## ASSIGNMENT
Reproduce each line of the data exactly as it is.
---------------
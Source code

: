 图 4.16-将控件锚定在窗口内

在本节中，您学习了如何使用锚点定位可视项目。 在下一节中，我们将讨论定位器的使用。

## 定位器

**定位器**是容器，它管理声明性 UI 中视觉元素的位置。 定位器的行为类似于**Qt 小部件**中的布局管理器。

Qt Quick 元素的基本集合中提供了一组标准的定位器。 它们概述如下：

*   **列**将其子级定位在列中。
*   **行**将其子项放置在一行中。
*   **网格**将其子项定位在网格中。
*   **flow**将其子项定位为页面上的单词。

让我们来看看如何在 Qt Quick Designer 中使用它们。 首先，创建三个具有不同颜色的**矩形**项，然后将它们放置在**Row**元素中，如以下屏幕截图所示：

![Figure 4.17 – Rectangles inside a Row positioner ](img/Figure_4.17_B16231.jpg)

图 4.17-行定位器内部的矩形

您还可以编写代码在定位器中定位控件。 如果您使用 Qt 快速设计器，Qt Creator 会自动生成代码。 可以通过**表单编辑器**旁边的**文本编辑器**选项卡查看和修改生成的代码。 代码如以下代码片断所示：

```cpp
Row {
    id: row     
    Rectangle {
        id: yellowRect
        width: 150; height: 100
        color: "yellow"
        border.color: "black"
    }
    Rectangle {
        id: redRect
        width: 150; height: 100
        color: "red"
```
---------------
## RESULT OF THIS EXERCISE
Source code

: 图 4.16-将控件锚定在窗口内

在本节中，您学习了如何使用锚点定位可视项目。 在下一节中，我们将讨论定位器的使用。

## 定位器

**定位器**是容器，它管理声明性 UI 中视觉元素的位置。 定位器的行为类似于**Qt 小部件**中的布局管理器。

Qt Quick 元素的基本集合中提供了一组标准的定位器。 它们概述如下：

*   **列**将其子级定位在列中。
*   **行**将其子项放置在一行中。
*   **网格**将其子项定位在网格中。
*   **flow**将其子项定位为页面上的单词。

让我们来看看如何在 Qt Quick Designer 中使用它们。 首先，创建三个具有不同颜色的**矩形**项，然后将它们放置在**Row**元素中，如以下屏幕截图所示：

![Figure 4.17 – Rectangles inside a Row positioner ](img/Figure_4.17_B16231.jpg)

图 4.17-行定位器内部的矩形

您还可以编写代码在定位器中定位控件。 如果您使用 Qt 快速设计器，Qt Creator 会自动生成代码。 可以通过**表单编辑器**旁边的**文本编辑器**选项卡查看和修改生成的代码。 代码如以下代码片断所示：

```cpp
Row {
    id: row     
    Rectangle {
        id: yellowRect
        width: 150; height: 100
        color: "yellow"
        border.color: "black"
    }
    Rectangle {
        id: redRect
        width: 150; height: 100
        color: "red"
```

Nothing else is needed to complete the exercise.